Ou seja, nem todos os que compram um cartão de memória, ou uma flash drive pretendem alojar conteúdos que resultem da cópia privada. Na verdade, muitos podem ter um cartão de memória para alojar as suas próprias fotografias, os seus filmes, os seus documentos, trabalhos ou até mesmo as suas próprias criações artísticas.
Ao mesmo tempo, é importante referir que muitos, nomeadamente o PS, com a sua anterior proposta, e o Governo, têm alimentado a ilusão de que a lei da cópia privada compensa os autores e artistas pelos danos causados pela chamada «pirataria».
Sobre isso, importa esclarecer que estas taxas não são para indemnizar os artistas e autores por uma atividade ilícita, que é vedada ao cidadão e que, como tal, seria imoral cobrar-lhe. Assim, se esta proposta do Governo visa compensar os autores, única e exclusivamente, pela realização de cópias privadas, então a compensação não pode ser justificada com base nos prejuízos que a indústria anuncia como resultado da chamada «pirataria».
Ao mesmo tempo, devemos ter em conta que a taxação dos suportes, na atual conjuntura económica em que o País se encontra — principalmente, os trabalhadores, os trabalhadores desempregados e outras camadas da população —, contribuirá em muito para limitar o acesso de grande parte da população portuguesa à tecnologia e aos conteúdos que essa tecnologia lhes possibilita. Além disso, tornará mais barato ir a Espanha, por exemplo, comprar equipamentos tecnológicos, representando, também nesse aspeto, perdas importantes para a economia do País.
A solução não está em limitar o acesso à tecnologia e à cultura, mas, sim, em garantir que todos podem aceder-lhes, sem que isso prejudique o produtor, o autor, o artista.
O PCP parte de dois princípios fundamentais para a proposta alternativa que apresenta: o da necessidade e desígnio constitucional da democratização e da liberdade de fruição e criação culturais e o da necessidade de retribuir justamente os criadores pelo seu trabalho.
A proposta do Governo antagoniza o interesse do utilizador de tecnologia ao interesse dos titulares de direitos.

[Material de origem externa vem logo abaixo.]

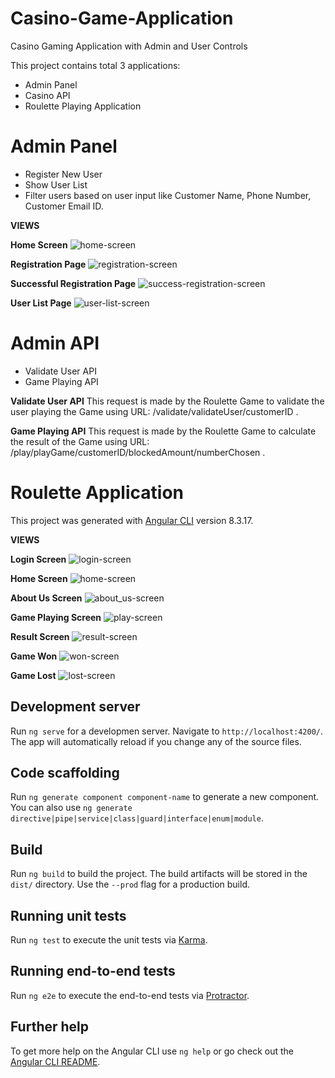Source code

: # Casino-Game-Application
Casino Gaming Application with Admin and User Controls

This project contains total 3 applications:

*  Admin Panel
*  Casino API
*  Roulette Playing Application

# Admin Panel
- Register New User
- Show User List
- Filter users based on user input like Customer Name, Phone Number, Customer Email ID.

**VIEWS**

**Home Screen**
![home-screen](https://raw.githubusercontent.com/piyushrulesyou/Casino-Game-Application/master/AdminPanel/adminPanel/Screenshots/casino_admin%20(2).png)

**Registration Page**
![registration-screen](https://raw.githubusercontent.com/piyushrulesyou/Casino-Game-Application/master/AdminPanel/adminPanel/Screenshots/casino_admin%20(3).png)

**Successful Registration Page**
![success-registration-screen](https://raw.githubusercontent.com/piyushrulesyou/Casino-Game-Application/master/AdminPanel/adminPanel/Screenshots/casino_admin%20(4).png)

**User List Page**
![user-list-screen](https://raw.githubusercontent.com/piyushrulesyou/Casino-Game-Application/master/AdminPanel/adminPanel/Screenshots/casino_admin%20(1).png)


# Admin API
- Validate User API
- Game Playing API

**Validate User API**
This request is made by the Roulette Game to validate the user playing the Game using URL: /validate/validateUser/customerID .

**Game Playing API**
This request is made by the Roulette Game to calculate the result of the Game using URL: /play/playGame/customerID/blockedAmount/numberChosen .


# Roulette Application

This project was generated with [Angular CLI](https://github.com/angular/angular-cli) version 8.3.17.

**VIEWS**

**Login Screen**
![login-screen](https://raw.githubusercontent.com/piyushrulesyou/Casino-Game-Application/master/RouletteGameAngular/Screenshots/casino_angular_ss%20(1).png)

**Home Screen**
![home-screen](https://raw.githubusercontent.com/piyushrulesyou/Casino-Game-Application/master/RouletteGameAngular/Screenshots/casino_angular_ss%20(3).png)

**About Us Screen**
![about_us-screen](https://raw.githubusercontent.com/piyushrulesyou/Casino-Game-Application/master/RouletteGameAngular/Screenshots/casino_angular_ss%20(2).png)

**Game Playing Screen**
![play-screen](https://raw.githubusercontent.com/piyushrulesyou/Casino-Game-Application/master/RouletteGameAngular/Screenshots/casino_angular_ss%20(4).png)

**Result Screen**
![result-screen](https://raw.githubusercontent.com/piyushrulesyou/Casino-Game-Application/master/RouletteGameAngular/Screenshots/casino_angular_ss%20(5).png)

**Game Won**
![won-screen](https://raw.githubusercontent.com/piyushrulesyou/Casino-Game-Application/master/RouletteGameAngular/Screenshots/casino_angular_ss%20(6).png)

**Game Lost**
![lost-screen](https://raw.githubusercontent.com/piyushrulesyou/Casino-Game-Application/master/RouletteGameAngular/Screenshots/casino_angular_ss%20(7).png)

## Development server

Run `ng serve` for a developmen server. Navigate to `http://localhost:4200/`. The app will automatically reload if you change any of the source files.

## Code scaffolding

Run `ng generate component component-name` to generate a new component. You can also use `ng generate directive|pipe|service|class|guard|interface|enum|module`.

## Build

Run `ng build` to build the project. The build artifacts will be stored in the `dist/` directory. Use the `--prod` flag for a production build.

## Running unit tests

Run `ng test` to execute the unit tests via [Karma](https://karma-runner.github.io).

## Running end-to-end tests

Run `ng e2e` to execute the end-to-end tests via [Protractor](http://www.protractortest.org/).

## Further help

To get more help on the Angular CLI use `ng help` or go check out the [Angular CLI README](https://github.com/angular/angular-cli/blob/master/README.md).
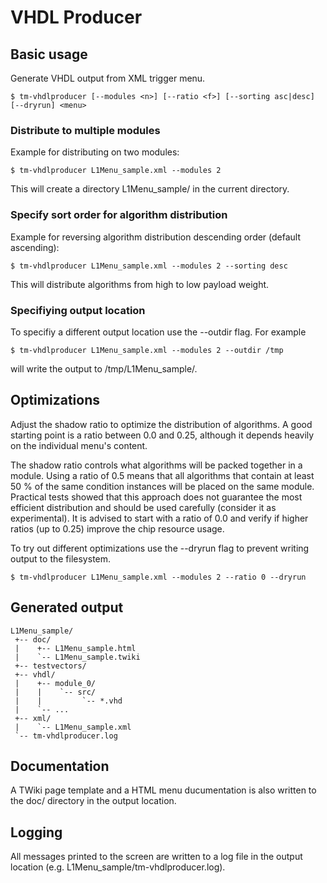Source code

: VHDL Producer
=============


## Basic usage

Generate VHDL output from XML trigger menu.

    $ tm-vhdlproducer [--modules <n>] [--ratio <f>] [--sorting asc|desc] [--dryrun] <menu>


### Distribute to multiple modules

Example for distributing on two modules:

    $ tm-vhdlproducer L1Menu_sample.xml --modules 2

This will create a directory L1Menu_sample/ in the current directory.


### Specify sort order for algorithm distribution

Example for reversing algorithm distribution descending order (default ascending):

    $ tm-vhdlproducer L1Menu_sample.xml --modules 2 --sorting desc

This will distribute algorithms from high to low payload weight.


### Specifiying output location

To specifiy a different output location use the --outdir flag. For example

    $ tm-vhdlproducer L1Menu_sample.xml --modules 2 --outdir /tmp

will write the output to /tmp/L1Menu_sample/.


## Optimizations

Adjust the shadow ratio to optimize the distribution of algorithms. A good
starting point is a ratio between 0.0 and 0.25, although it depends heavily on
the individual menu's content.

The shadow ratio controls what algorithms will be packed together in a module.
Using a ratio of 0.5 means that all algorithms that contain at least 50 % of
the same condition instances will be placed on the same module. Practical tests
showed that this approach does not guarantee the most efficient distribution
and should be used carefully (consider it as experimental). It is advised to
start with a ratio of 0.0 and verify if higher ratios (up to 0.25) improve the
chip resource usage.

To try out different optimizations use the --dryrun flag to prevent writing
output to the filesystem.

    $ tm-vhdlproducer L1Menu_sample.xml --modules 2 --ratio 0 --dryrun


## Generated output

    L1Menu_sample/
     +-- doc/
     |    +-- L1Menu_sample.html
     |    `-- L1Menu_sample.twiki
     +-- testvectors/
     +-- vhdl/
     |    +-- module_0/
     |    |    `-- src/
     |    |         `-- *.vhd
     |    `-- ...
     +-- xml/
     |    `-- L1Menu_sample.xml
     `-- tm-vhdlproducer.log


## Documentation

A TWiki page template and a HTML menu ducumentation is also written to the
doc/ directory in the output location.


## Logging

All messages printed to the screen are written to a log file in the output
location (e.g. L1Menu_sample/tm-vhdlproducer.log).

A proposta do PCP faz o inverso: quanto mais pessoas puderem aceder aos conteúdos culturais, mais remuneração devem ter os titulares, sem que existam limitações legais à partilha.
A proposta do PCP é audaz e inovadora. É, aliás, a única e primeira proposta que legaliza a partilha de obras, remunerando os criadores e artistas.
Em vez de pagar uma taxa sobre o aparelho, a pretexto de uma prática ilícita, o Estado deve tornar lícita e estimular a prática da partilha de conteúdos, taxando a transferência de dados em benefício de quem produz os conteúdos. A taxação deve incidir sobre quem se apropria do valor dos conteúdos, ou seja, os operadores de Internet de banda larga. Este é o futuro, por todos os motivos: porque a evolução tecnológica pode vir até a ditar o fim do suporte físico de obras e a fruição poderá deixar de implicar a cópia, como já é hoje o caso de muitas das tecnologias disponíveis, nomeadamente através de streaming e todas as outras relacionadas com a computação na nuvem, e porque amplia uma prática que foi determinante para a massificação da fruição e para as recentes explosões de criatividade nas diversas disciplinas artísticas, que é a da partilha, entre autores, entre utilizadores, e até mesmo esbatendo as barreiras entre uns e outros.
A partilha de dados sem fins comerciais, a partilha de obras de arte é uma prática que possibilita a milhares, ou mesmo milhões, de portugueses o acesso à música, ao cinema, à literatura e é uma prática que deve ser encorajada, ao invés de apelidada de pirataria.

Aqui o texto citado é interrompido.